Below are the records. Retype, exactly, the lines from the first through the line with "Last week, I", and leave out the pictures.

-- DATASET EXCERPTS follows --

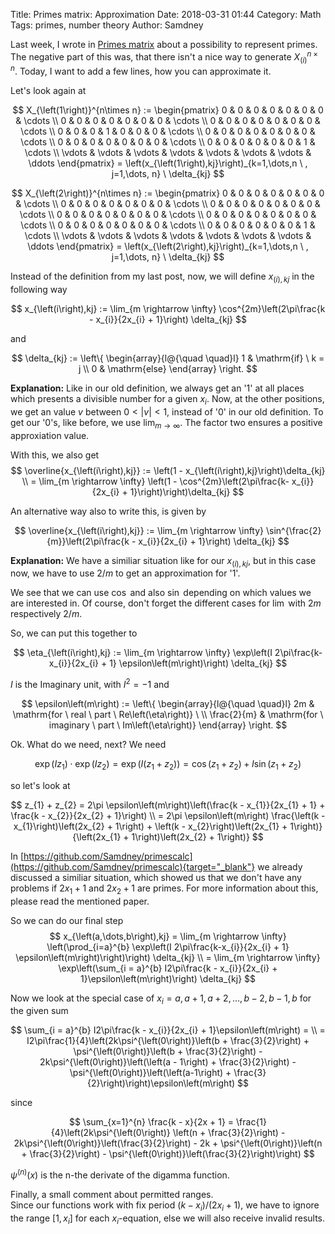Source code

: Title:      Primes matrix: Approximation
Date:       2018-03-31 01:44
Category:   Math
Tags:       primes, number theory
Author:     Samdney

Last week, I wrote in [Primes matrix](http://localhost:8000/2018/03/primes-matrix.html) about a possibility to represent primes. The negative part of this was, that there isn't a nice way to generate $X_{\left(i\right)}^{n\times n}$. Today, I want to add a few lines, how you can approximate it.  

Let's look again at 

$$
X_{\left(1\right)}^{n\times n} :=
\begin{pmatrix}
0 & 0 & 0 & 0 & 0 & 0 & 0 & \cdots \\
0 & 0 & 0 & 0 & 0 & 0 & 0 & \cdots \\
0 & 0 & 0 & 0 & 0 & 0 & 0 & \cdots \\
0 & 0 & 0 & 1 & 0 & 0 & 0 & \cdots \\
0 & 0 & 0 & 0 & 0 & 0 & 0 & \cdots \\
0 & 0 & 0 & 0 & 0 & 0 & 0 & \cdots \\
0 & 0 & 0 & 0 & 0 & 0 & 1 & \cdots \\
\vdots & \vdots & \vdots & \vdots & \vdots & \vdots & \vdots & \ddots
\end{pmatrix}
= \left(x_{\left(1\right),kj}\right)_{k=1,\dots,n \ , j=1,\dots, n} \  \delta_{kj}
$$

$$
X_{\left(2\right)}^{n\times n} :=
\begin{pmatrix}
0 & 0 & 0 & 0 & 0 & 0 & 0 & \cdots \\
0 & 0 & 0 & 0 & 0 & 0 & 0 & \cdots  \\
0 & 0 & 0 & 0 & 0 & 0 & 0 & \cdots \\
0 & 0 & 0 & 0 & 0 & 0 & 0 & \cdots \\
0 & 0 & 0 & 0 & 0 & 0 & 0 & \cdots \\
0 & 0 & 0 & 0 & 0 & 0 & 0 & \cdots \\
0 & 0 & 0 & 0 & 0 & 0 & 1 & \cdots \\
\vdots & \vdots & \vdots & \vdots & \vdots & \vdots & \vdots & \ddots
\end{pmatrix}
= \left(x_{\left(2\right),kj}\right)_{k=1,\dots,n \ , j=1,\dots, n} \  \delta_{kj}
$$

Instead of the definition from my last post, now, we will define
$x_{\left(i\right),kj}$ in the following way

$$
    x_{\left(i\right),kj} := \lim_{m \rightarrow \infty} \cos^{2m}\left(2\pi\frac{k - x_{i}}{2x_{i} + 1}\right) \delta_{kj} 
$$

and

$$
\delta_{kj} := \left\{
	\begin{array}{l@{\quad \quad}l}
	1 & \mathrm{if} \ k = j \\
	0 & \mathrm{else}
	\end{array}
\right.
$$

**Explanation:** Like in our old definition, we always get an '1' at all places
which presents a divisible number for a given $x_{i}$. Now, at the other
positions, we get an value $v$ between $0 < |v| < 1$, instead of '0' in our old
definition. To get our '0's, like before, we use $\lim_{m \rightarrow \infty}$.
The factor two ensures a positive approxiation value.  

With this, we also get
$$
    \overline{x_{\left(i\right),kj}} := \left(1 - x_{\left(i\right),kj}\right)\delta_{kj} \\
    = \lim_{m \rightarrow \infty} \left(1 - \cos^{2m}\left(2\pi\frac{k- x_{i}}{2x_{i} + 1}\right)\right)\delta_{kj}  
$$

An alternative way also to write this, is given by

$$
    \overline{x_{\left(i\right),kj}} := \lim_{m \rightarrow \infty} \sin^{\frac{2}{m}}\left(2\pi\frac{k - x_{i}}{2x_{i} + 1}\right) \delta_{kj}
$$

**Explanation:** We have a similiar situation like for our
$x_{\left(i\right),kj}$, but in this case now, we have to use $2/m$ to get an
approximation for '1'.  

We see that we can use $\cos$ and also $\sin$ depending on which values we
are interested in. Of course, don't forget the different cases for $\lim$ with
$2m$ respectively $2/m$.  

So, we can put this together to

$$
    \eta_{\left(i\right),kj}  := \lim_{m \rightarrow \infty} \exp\left(I 2\pi\frac{k-x_{i}}{2x_{i} + 1} \epsilon\left(m\right)\right) \delta_{kj}
$$

$I$ is the Imaginary unit, with $I^{2} = -1$ and

$$
\epsilon\left(m\right) := \left\{
	\begin{array}{l@{\quad \quad}l}
	2m & \mathrm{for \ real \ part \ Re\left(\eta\right)} \  \\
	\frac{2}{m} & \mathrm{for \ imaginary \ part \ Im\left(\eta\right)}
	\end{array}
\right.
$$

Ok. What do we need, next? We need

$$
    \exp\left(Iz_{1}\right) \cdot \exp\left(Iz_{2}\right) = \exp\left(I\left(z_{1} + z_{2}\right)\right)  = \cos\left(z_{1} + z_{2}\right) + I\sin\left(z_{1} + z_{2}\right)
$$

so let's look at 

$$
    z_{1} + z_{2} = 2\pi \epsilon\left(m\right)\left(\frac{k - x_{1}}{2x_{1} + 1} + \frac{k - x_{2}}{2x_{2} + 1}\right) \\
    = 2\pi \epsilon\left(m\right) \frac{\left(k - x_{1}\right)\left(2x_{2} + 1\right) + \left(k - x_{2}\right)\left(2x_{1} + 1\right)}{\left(2x_{1} + 1\right)\left(2x_{2} + 1\right)}
$$

In [https://github.com/Samdney/primescalc](https://github.com/Samdney/primescalc){target="_blank"} we already discussed a similiar situation, which showed us that we don't have any problems if $2x_{1} + 1$ and $2x_{2} + 1$ are primes. For more information about this, please read the mentioned paper.  

So we can do our final step
$$
    x_{\left(a,\dots,b\right),kj} = \lim_{m \rightarrow \infty} \left(\prod_{i=a}^{b} \exp\left(I 2\pi\frac{k-x_{i}}{2x_{i} + 1} \epsilon\left(m\right)\right)\right) \delta_{kj} \\
    = \lim_{m \rightarrow \infty} \exp\left(\sum_{i = a}^{b} I2\pi\frac{k - x_{i}}{2x_{i} + 1}\epsilon\left(m\right)\right) \delta_{kj}
$$

Now we look at the special case of $x_{i} = a, a+1, a+2, \dots, b-2, b-1,b$
for the given sum

$$
  \sum_{i = a}^{b} I2\pi\frac{k - x_{i}}{2x_{i} + 1}\epsilon\left(m\right) = \\
  = I2\pi\frac{1}{4}\left(2k\psi^{\left(0\right)}\left(b + \frac{3}{2}\right) + \psi^{\left(0\right)}\left(b + \frac{3}{2}\right) - 2k\psi^{\left(0\right)}\left(\left(a - 1\right) + \frac{3}{2}\right) - \psi^{\left(0\right)}\left(\left(a-1\right) + \frac{3}{2}\right)\right)\epsilon\left(m\right)   
$$

since

$$
    \sum_{x=1}^{n} \frac{k - x}{2x + 1} =
    \frac{1}{4}\left(2k\psi^{\left(0\right)} \left(n + \frac{3}{2}\right) -
    2k\psi^{\left(0\right)}\left(\frac{3}{2}\right) - 2k + \psi^{\left(0\right)}\left(n + \frac{3}{2}\right) - \psi^{\left(0\right)}\left(\frac{3}{2}\right)\right) 
$$

$\psi^{\left(n\right)}\left(x\right)$ is the n-the derivate of the digamma
function.  

Finally, a small comment about permitted ranges.  
Since our functions work with fix period $(k - x_{i})/(2x_{i} + 1)$, we have to
ignore the range $[1,x_{i}]$ for each $x_{i}$-equation, else we will also
receive invalid results.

-- DATASET EXCERPTS concluded --

## EXERCISE SOLUTION
Source code

: Title:      Primes matrix: Approximation
Date:       2018-03-31 01:44
Category:   Math
Tags:       primes, number theory
Author:     Samdney

Last week, I wrote in [Primes matrix](http://localhost:8000/2018/03/primes-matrix.html) about a possibility to represent primes. The negative part of this was, that there isn't a nice way to generate $X_{\left(i\right)}^{n\times n}$. Today, I want to add a few lines, how you can approximate it.  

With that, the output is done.